[GOAL OF THE EXERCISE] Set down, without alteration, the lines from the one that contains "230917587.65 | 3476766 |" through the final line of the material below.
==*==
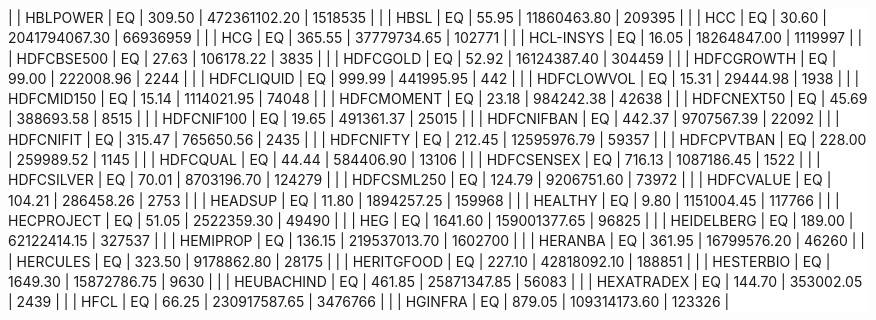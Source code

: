 |  | HBLPOWER | EQ | 309.50 | 472361102.20 | 1518535 |
|  | HBSL | EQ | 55.95 | 11860463.80 | 209395 |
|  | HCC | EQ | 30.60 | 2041794067.30 | 66936959 |
|  | HCG | EQ | 365.55 | 37779734.65 | 102771 |
|  | HCL-INSYS | EQ | 16.05 | 18264847.00 | 1119997 |
|  | HDFCBSE500 | EQ | 27.63 | 106178.22 | 3835 |
|  | HDFCGOLD | EQ | 52.92 | 16124387.40 | 304459 |
|  | HDFCGROWTH | EQ | 99.00 | 222008.96 | 2244 |
|  | HDFCLIQUID | EQ | 999.99 | 441995.95 | 442 |
|  | HDFCLOWVOL | EQ | 15.31 | 29444.98 | 1938 |
|  | HDFCMID150 | EQ | 15.14 | 1114021.95 | 74048 |
|  | HDFCMOMENT | EQ | 23.18 | 984242.38 | 42638 |
|  | HDFCNEXT50 | EQ | 45.69 | 388693.58 | 8515 |
|  | HDFCNIF100 | EQ | 19.65 | 491361.37 | 25015 |
|  | HDFCNIFBAN | EQ | 442.37 | 9707567.39 | 22092 |
|  | HDFCNIFIT | EQ | 315.47 | 765650.56 | 2435 |
|  | HDFCNIFTY | EQ | 212.45 | 12595976.79 | 59357 |
|  | HDFCPVTBAN | EQ | 228.00 | 259989.52 | 1145 |
|  | HDFCQUAL | EQ | 44.44 | 584406.90 | 13106 |
|  | HDFCSENSEX | EQ | 716.13 | 1087186.45 | 1522 |
|  | HDFCSILVER | EQ | 70.01 | 8703196.70 | 124279 |
|  | HDFCSML250 | EQ | 124.79 | 9206751.60 | 73972 |
|  | HDFCVALUE | EQ | 104.21 | 286458.26 | 2753 |
|  | HEADSUP | EQ | 11.80 | 1894257.25 | 159968 |
|  | HEALTHY | EQ | 9.80 | 1151004.45 | 117766 |
|  | HECPROJECT | EQ | 51.05 | 2522359.30 | 49490 |
|  | HEG | EQ | 1641.60 | 159001377.65 | 96825 |
|  | HEIDELBERG | EQ | 189.00 | 62122414.15 | 327537 |
|  | HEMIPROP | EQ | 136.15 | 219537013.70 | 1602700 |
|  | HERANBA | EQ | 361.95 | 16799576.20 | 46260 |
|  | HERCULES | EQ | 323.50 | 9178862.80 | 28175 |
|  | HERITGFOOD | EQ | 227.10 | 42818092.10 | 188851 |
|  | HESTERBIO | EQ | 1649.30 | 15872786.75 | 9630 |
|  | HEUBACHIND | EQ | 461.85 | 25871347.85 | 56083 |
|  | HEXATRADEX | EQ | 144.70 | 353002.05 | 2439 |
|  | HFCL | EQ | 66.25 | 230917587.65 | 3476766 |
|  | HGINFRA | EQ | 879.05 | 109314173.60 | 123326 |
==*==
[TASK OUTPUT]
|  | HFCL | EQ | 66.25 | 230917587.65 | 3476766 |
|  | HGINFRA | EQ | 879.05 | 109314173.60 | 123326 |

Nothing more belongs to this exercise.